CS: It never did get a proper release, is that correct?

Harrison: Not really, no. The distributor we made the deal with, I mean how many times have you heard this story, they didn’t have enough money to properly release it and it lay around for a while, the rights were all tied up, I kept trying to get them back and finally I did and got the first DVD released.

CS: So it’s your movie, you have the negative right, they did the scan off the negative?

Harrison: Oh yes, we own it.

CS: How involved was George with the movie?

Harrison: He wasn’t directly involved, but he was encouraging and we did the same thing he was doing, we went around and begged and borrowed money.

CS: And you had learned so much from George about the business by this point.You seemed to be like a tribe, all of you, moving from project to project.

Harrison: For a long time it was that way and that’s a credit to George. If you came in and said hey man, I’d like to work here, I’d like to do this or that he’d say ok, go ahead, he never said well what are your credits, what’s your background? My friend Frank Pearl, who was an assistant cameraman on several of these projects — he’s now a cinematographer on all kinds of TV shows — he told me this story, I forget what he was working on, but it was some project in the nineties and I think George was doing Two Evil Eyes with Dario Argento and I was in New York doing Tales From the Darkside: The Movie and so Frank comes into town and it turns out he’s shooting up the street. I wish I could remember what film it was. Anyway, he was a cameraman and so he was just like, “I’ll just take my lunch break and go up and say hi to the guys,” because he knew everybody, we’d all worked together. And he walked down and he saw George and he said “hey man, what’s going on?” and George said “hey, what are you doing?” and he said “well I’m doing this movie up the road” and George said “hey, do you have a few minutes?” and Frank said “yeah and George said listen, we’re about to do this shot, why don’t you go pick up one of those camera’s and take one of the other angles?” and Frank said “well yeah!” and he did and that’s the way he was and that’s sort of the way it all was back then. Everyone just did everything.

CS: What are you working on right now, John?

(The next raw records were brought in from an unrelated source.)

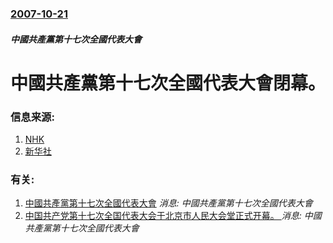 ### [2007-10-21](/news/2007/10/21/index.md)

##### 中國共產黨第十七次全國代表大會
# 中國共產黨第十七次全國代表大會閉幕。




### 信息来源:

1. [NHK](http://www3.nhk.or.jp/news/2007/10/21/k20071021000071.html)
2. [新华社](http://www.cpcnews.cn/GB/100798/6410325.html)

### 有关:

1. [ 中國共產黨第十七次全國代表大會](/zh/news/2007/10/15/中國共產黨第十七次全國代表大會.md) _消息: 中國共產黨第十七次全國代表大會_
2. [中国共产党第十七次全国代表大会于北京市人民大会堂正式开幕。 ](/zh/news/2007/10/15/中国共产党第十七次全国代表大会于北京市人民大会堂正式开幕.md) _消息: 中國共產黨第十七次全國代表大會_
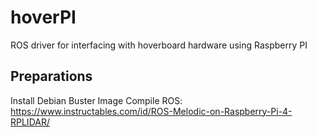 # hoverPI
ROS driver for interfacing with hoverboard hardware using Raspberry PI

## Preparations
Install Debian Buster Image
Compile ROS:
https://www.instructables.com/id/ROS-Melodic-on-Raspberry-Pi-4-RPLIDAR/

Harrison: Well, I have several projects at once actually, but that seems to be the way the world is and you have to have many irons in the fire. But the one that is the most active at the moment is an adaptation of a very popular French graphic novel. I was approached by a producer friend of mine a couple of years ago to see if I would be interested in doing the adaptation, I’d done some work for this producer in the past, and I sparked to the material and said yes so we’ve sold it to an international production and distribution company. What we’re doing right now is I’ve written a pilot, I’ve laid out the bible for the series and we’re going to go out to several directors, I won’t be directing the pilot, this is a big international production that takes place, the first season, almost exclusively in Southeast Asia so they’re being very ambitious, they want to shoot for a big international director that will have some cache in the international marketplace because that’s how they’re financing it. So I’m hopeful; they love the script, the material I’ve done so it would be great to see this get off the ground, I really love the project. Then I have a screenplay I wrote with a good friend of mine who’s a novelist, that George and I actually talked about, and he introduced me to Malcolm McDowell and he wants to do it and we’re trying to figure out the financing on that, it’s a crazy, quirky project that I’ve had for a little while and various other things kind of kicking around but not enough to make too much noise about at the moment, but there are a couple of others that maybe, before the end of the year will hopefully bear fruit somehow.

CS: And you and George had projects bubbling right until the final hour, did you not?

Harrison: Oh yeah, we always had something going. Often times it was just a way for us to get together and drink and laugh but no, we did have a lot of projects and there’s a couple that I hope maybe at some time still come to pass, although it will be a real bittersweet thing if they do.